── RECORDS FOR THIS EXERCISE ──

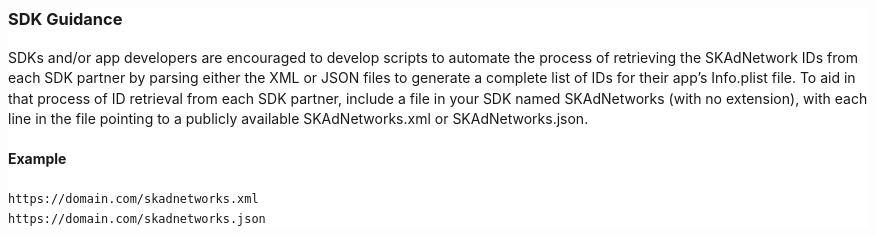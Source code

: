 ### SDK Guidance

SDKs and/or app developers are encouraged to develop scripts to automate the process of retrieving the SKAdNetwork IDs from each SDK partner by parsing either the XML or JSON files to generate a complete list of IDs for their app’s Info.plist file. To aid in that process of ID retrieval from each SDK partner, include a file in your SDK named SKAdNetworks (with no extension), with each line in the file pointing to a publicly available SKAdNetworks.xml or SKAdNetworks.json.

#### Example

```
https://domain.com/skadnetworks.xml
https://domain.com/skadnetworks.json
```







[1]: https://developer.apple.com/documentation/storekit/skadnetwork
[2]: https://developer.apple.com/documentation/storekit/skadnetwork/configuring_the_participating_apps
[3]: https://d2al1opqne3nsh.cloudfront.net/images/skadnetwork-flow@2x.png
[4]: https://developer.apple.com/documentation/storekit/skadnetwork/generating_the_signature_to_validate_an_installation
[5]: https://developer.apple.com/documentation/uikit/uidevice/1620059-identifierforvendor
[6]: https://developer.apple.com/documentation/apptrackingtransparency/attrackingmanager/authorizationstatus
[7]:  https://developer.apple.com/documentation/storekit/skstoreproductviewcontroller/1620632-loadproduct
[8]: https://github.com/InteractiveAdvertisingBureau/GDPR-Transparency-and-Consent-Framework/
[9]: #skadnetwork-id-lists-for-app-developers
[10]: #skadnetwork-extension
[11]: #device-extension
[12]: #skadnetwork-id-lists-for-app-developers
[13]: #proposals-for-large-skadnetwork-id-list-management
[15]: #IABTL-managed-SKAdnetwork-ID-list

───

Write out exactly the lines from the one with "[9]: #skadnetwork-id-lists-for-app-developers" through the end of the records above, both ends included, and leave out all other lines.

[9]: #skadnetwork-id-lists-for-app-developers
[10]: #skadnetwork-extension
[11]: #device-extension
[12]: #skadnetwork-id-lists-for-app-developers
[13]: #proposals-for-large-skadnetwork-id-list-management
[15]: #IABTL-managed-SKAdnetwork-ID-list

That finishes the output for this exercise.